I think a better understanding of either uprights or a rear-wheel steer bike could lend information to make these more stable.

It's also a good way to kill creative thinking - by saying that historical failures predict future failures.


----------



## dr.welby (Jan 6, 2004)

kjmoynih said:


> Less stable than an upright, sure. But as you can see from the videos we posted and others out there, they aren't unstable.


Your steering axis is so close to the center of gravity that your bike isn't really rear-steered. It's articulated. You can see in the video when the bike corners that the frame is jack-knifing the front wheel in enough to provide sufficient front steering to keep things controllable.



> It's also a good way to kill creative thinking - by saying that historical failures predict future failures.

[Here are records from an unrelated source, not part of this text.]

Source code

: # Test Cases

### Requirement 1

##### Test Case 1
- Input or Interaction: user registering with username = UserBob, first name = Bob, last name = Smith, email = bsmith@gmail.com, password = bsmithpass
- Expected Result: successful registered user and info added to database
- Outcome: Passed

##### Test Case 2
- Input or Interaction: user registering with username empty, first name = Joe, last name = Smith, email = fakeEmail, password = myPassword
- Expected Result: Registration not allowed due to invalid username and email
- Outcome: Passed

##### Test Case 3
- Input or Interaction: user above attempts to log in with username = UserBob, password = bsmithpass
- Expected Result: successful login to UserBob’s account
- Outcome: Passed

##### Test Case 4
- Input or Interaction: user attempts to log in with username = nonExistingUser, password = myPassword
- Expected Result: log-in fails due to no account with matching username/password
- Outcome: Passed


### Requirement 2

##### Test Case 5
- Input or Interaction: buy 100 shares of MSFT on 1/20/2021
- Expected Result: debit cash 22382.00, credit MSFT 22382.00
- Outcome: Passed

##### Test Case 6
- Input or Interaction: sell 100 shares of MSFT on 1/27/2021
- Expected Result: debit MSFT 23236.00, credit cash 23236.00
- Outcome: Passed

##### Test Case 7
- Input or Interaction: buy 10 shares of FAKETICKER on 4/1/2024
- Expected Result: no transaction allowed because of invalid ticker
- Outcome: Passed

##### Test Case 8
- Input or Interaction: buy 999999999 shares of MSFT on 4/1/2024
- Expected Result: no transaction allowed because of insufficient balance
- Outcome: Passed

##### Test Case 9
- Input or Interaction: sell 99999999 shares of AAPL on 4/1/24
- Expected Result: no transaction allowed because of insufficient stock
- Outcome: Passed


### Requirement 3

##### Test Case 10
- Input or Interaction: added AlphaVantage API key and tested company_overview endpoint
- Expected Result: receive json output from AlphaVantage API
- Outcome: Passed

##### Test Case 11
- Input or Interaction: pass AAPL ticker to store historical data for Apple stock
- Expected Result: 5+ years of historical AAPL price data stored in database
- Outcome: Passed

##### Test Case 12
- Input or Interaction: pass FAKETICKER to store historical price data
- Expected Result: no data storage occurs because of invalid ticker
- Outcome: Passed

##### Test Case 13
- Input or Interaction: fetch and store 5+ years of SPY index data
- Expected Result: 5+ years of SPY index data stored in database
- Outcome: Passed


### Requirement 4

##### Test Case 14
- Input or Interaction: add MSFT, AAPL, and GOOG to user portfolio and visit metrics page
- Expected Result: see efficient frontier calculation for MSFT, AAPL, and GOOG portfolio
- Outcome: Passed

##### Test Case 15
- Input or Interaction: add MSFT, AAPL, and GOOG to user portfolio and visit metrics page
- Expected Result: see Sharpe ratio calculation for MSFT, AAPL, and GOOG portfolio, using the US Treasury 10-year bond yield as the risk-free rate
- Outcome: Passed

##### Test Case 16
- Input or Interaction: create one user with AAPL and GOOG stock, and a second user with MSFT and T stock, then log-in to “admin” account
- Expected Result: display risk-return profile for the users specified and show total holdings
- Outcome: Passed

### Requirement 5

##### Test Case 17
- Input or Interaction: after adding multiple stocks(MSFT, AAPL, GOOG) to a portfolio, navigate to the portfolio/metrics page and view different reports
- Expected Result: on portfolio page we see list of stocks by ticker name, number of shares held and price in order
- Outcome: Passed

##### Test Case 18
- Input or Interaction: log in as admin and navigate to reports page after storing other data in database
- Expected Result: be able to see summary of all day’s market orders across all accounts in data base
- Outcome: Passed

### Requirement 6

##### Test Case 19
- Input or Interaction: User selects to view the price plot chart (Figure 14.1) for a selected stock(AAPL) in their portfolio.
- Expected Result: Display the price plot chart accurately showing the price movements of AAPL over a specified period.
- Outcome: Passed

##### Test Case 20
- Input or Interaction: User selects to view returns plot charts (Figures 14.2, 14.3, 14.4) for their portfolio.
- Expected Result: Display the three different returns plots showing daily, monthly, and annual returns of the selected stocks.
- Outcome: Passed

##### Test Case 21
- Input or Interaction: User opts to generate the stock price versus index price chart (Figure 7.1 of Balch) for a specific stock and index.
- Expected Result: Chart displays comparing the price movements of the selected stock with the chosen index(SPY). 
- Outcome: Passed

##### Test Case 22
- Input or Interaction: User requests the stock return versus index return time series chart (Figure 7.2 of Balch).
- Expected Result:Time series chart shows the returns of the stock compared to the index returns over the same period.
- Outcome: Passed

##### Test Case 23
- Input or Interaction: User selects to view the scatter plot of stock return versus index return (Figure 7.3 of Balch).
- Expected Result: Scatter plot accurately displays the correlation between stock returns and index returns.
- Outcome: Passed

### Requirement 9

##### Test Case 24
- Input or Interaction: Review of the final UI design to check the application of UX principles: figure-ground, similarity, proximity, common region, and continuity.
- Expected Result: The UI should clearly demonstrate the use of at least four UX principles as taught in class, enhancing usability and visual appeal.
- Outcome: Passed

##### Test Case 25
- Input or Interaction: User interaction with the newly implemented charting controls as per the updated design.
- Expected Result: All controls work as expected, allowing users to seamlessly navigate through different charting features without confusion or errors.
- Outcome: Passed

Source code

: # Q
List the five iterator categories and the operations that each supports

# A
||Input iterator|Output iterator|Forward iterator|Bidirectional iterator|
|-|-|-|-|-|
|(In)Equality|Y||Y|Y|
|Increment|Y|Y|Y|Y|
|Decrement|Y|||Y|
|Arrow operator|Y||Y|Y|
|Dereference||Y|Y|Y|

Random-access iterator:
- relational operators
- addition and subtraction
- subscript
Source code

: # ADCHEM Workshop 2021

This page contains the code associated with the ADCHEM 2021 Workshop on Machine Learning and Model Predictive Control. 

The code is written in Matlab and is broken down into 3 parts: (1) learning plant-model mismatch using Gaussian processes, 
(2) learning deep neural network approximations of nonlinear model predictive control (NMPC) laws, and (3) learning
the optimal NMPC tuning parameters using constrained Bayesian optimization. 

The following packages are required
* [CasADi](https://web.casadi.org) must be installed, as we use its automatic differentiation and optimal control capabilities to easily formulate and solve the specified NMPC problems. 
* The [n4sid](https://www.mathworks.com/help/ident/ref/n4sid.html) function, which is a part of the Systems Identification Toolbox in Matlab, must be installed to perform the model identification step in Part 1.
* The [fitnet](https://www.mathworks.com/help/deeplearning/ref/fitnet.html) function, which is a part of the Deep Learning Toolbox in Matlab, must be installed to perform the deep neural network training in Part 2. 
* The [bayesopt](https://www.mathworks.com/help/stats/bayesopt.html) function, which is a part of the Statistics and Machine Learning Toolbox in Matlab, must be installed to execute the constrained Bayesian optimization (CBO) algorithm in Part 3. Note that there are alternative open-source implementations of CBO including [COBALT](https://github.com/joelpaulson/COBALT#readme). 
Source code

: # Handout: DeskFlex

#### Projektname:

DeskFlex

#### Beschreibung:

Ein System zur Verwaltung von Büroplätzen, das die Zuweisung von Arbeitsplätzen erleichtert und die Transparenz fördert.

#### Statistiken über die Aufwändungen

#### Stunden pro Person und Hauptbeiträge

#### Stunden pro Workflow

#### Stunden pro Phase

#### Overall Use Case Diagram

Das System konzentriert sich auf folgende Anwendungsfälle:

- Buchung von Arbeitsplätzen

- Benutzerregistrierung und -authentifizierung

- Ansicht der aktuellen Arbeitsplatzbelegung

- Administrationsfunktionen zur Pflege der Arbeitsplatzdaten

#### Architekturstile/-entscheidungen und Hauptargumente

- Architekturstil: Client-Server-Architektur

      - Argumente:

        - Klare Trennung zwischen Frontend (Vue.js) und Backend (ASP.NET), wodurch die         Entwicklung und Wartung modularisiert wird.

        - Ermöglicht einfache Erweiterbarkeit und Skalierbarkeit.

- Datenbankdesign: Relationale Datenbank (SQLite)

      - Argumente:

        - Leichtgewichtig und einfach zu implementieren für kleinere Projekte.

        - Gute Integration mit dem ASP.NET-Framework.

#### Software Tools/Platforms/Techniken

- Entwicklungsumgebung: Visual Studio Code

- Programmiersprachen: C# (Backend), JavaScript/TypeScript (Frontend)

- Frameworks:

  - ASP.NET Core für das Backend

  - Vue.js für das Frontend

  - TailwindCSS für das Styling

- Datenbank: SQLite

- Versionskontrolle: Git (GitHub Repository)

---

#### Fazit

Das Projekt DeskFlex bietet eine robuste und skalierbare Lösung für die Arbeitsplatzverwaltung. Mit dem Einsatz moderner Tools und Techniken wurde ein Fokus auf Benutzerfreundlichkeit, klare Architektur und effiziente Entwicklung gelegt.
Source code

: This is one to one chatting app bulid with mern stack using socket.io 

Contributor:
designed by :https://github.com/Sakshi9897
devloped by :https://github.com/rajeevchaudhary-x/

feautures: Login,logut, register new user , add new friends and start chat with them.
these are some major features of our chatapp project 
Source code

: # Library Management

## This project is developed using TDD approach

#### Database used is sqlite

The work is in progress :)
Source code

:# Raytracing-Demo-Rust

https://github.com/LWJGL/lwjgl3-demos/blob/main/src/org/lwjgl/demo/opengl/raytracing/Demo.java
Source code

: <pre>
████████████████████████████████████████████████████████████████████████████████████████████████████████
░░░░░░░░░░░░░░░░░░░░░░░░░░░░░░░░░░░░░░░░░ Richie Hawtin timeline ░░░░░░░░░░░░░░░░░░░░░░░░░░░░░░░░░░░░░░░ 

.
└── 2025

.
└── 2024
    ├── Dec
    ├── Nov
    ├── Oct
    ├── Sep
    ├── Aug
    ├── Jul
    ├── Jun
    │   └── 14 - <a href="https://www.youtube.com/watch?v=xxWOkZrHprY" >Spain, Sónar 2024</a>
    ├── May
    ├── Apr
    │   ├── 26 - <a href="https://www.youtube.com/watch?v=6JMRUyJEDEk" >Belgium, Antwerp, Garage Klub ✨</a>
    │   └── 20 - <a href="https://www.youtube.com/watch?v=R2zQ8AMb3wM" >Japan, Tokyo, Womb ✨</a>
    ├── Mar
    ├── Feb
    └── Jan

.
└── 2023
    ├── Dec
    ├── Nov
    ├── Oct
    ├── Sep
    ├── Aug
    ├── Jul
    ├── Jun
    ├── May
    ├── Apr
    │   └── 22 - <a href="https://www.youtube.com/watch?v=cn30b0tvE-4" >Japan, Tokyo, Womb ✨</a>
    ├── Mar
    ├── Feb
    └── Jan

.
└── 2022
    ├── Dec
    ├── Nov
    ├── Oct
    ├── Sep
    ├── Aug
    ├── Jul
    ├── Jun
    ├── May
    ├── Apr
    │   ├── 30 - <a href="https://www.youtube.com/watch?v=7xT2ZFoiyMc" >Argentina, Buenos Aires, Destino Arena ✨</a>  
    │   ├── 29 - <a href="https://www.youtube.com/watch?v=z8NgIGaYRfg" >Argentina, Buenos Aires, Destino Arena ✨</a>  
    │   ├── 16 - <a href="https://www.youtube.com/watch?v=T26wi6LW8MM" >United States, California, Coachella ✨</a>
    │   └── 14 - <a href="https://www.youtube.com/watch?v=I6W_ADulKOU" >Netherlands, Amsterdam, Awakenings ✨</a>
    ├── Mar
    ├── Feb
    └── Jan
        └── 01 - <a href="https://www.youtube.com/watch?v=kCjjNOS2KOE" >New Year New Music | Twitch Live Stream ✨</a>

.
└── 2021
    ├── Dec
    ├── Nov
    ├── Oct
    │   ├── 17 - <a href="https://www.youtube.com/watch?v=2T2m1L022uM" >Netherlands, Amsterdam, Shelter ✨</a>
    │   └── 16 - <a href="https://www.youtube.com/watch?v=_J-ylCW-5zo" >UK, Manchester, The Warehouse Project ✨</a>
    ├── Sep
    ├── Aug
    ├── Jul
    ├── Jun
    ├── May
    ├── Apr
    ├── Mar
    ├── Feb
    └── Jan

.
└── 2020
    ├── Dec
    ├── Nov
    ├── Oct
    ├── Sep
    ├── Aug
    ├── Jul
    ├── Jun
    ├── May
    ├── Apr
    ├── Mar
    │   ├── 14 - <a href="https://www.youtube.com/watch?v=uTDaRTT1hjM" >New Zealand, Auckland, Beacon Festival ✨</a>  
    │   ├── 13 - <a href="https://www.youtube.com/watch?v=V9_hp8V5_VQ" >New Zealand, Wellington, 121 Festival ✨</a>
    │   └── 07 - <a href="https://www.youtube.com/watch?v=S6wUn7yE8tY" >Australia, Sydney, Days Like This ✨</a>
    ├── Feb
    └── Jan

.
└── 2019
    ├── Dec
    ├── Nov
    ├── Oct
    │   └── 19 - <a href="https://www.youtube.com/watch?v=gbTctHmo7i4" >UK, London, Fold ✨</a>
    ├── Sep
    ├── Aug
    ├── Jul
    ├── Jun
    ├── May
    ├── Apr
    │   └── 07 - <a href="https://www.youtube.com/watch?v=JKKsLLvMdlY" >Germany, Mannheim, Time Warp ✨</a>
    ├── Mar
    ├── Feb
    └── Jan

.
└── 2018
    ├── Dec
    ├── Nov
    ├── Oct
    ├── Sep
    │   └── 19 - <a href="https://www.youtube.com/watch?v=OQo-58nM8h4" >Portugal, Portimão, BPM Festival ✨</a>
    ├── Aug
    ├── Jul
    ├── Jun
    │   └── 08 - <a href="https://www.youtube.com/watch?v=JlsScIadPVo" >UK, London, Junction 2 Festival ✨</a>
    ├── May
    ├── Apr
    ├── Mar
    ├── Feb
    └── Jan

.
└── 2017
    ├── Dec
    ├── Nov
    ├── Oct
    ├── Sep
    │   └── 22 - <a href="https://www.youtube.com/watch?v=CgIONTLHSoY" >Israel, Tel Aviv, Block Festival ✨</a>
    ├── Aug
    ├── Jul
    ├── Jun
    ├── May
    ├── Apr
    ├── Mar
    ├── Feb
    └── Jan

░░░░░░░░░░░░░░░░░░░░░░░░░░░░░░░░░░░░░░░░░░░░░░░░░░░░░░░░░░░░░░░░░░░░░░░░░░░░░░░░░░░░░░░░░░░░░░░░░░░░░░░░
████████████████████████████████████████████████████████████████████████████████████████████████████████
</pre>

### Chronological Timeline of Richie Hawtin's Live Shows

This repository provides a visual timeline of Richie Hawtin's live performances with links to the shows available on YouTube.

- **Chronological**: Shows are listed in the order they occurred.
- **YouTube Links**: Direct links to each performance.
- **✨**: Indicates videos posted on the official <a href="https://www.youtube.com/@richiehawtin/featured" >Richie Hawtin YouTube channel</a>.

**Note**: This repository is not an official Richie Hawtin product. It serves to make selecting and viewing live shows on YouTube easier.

A failure is a failure, and if you look at the history of rear-steered vehicles, they've shown themselves to be a good way tokill people. The fundamentals simply aren't there. A fancier model doesn't erase the inherent instability.


----------



## Ridemtb47 (Jan 2, 2011)

I was one of the riders on the team that they built this bike for and can attest that it is entirely rideable. Instantly comfortable? No. Coming from a background of years of trials competition and mtb racing I have some rather good handling skills and this bike took me an hour to be able to ride.

My biggest problem in learning to ride this vehicle was that it wasn't naturally correcting in the same way a bike was. If you tried to steer through weight transfer and let it sort of roll into corners, it would just fall over. However, once you got used to the feeling of how it steered and behaved, it was exceptionally responsive to input and could really carve corners. Think pedaling while leaned over into a turn tight enough to fit in two parking spaces. 

As to whether you should not try something because it hasn't been successful in the past, it is only futile if you repeat the same mistakes as others before you. If you learn from those mistakes and failures and come up with different solutions, then that is called innovation. We've seen this with electronic shifting and suspension and many other things in the cycling world. 

I'd say that this is a HUGE step forward in rear-steer bikes and that with further development could very well become a viable alternative to front-steer bikes. Keep up the good work Kevin!

-Will H


----------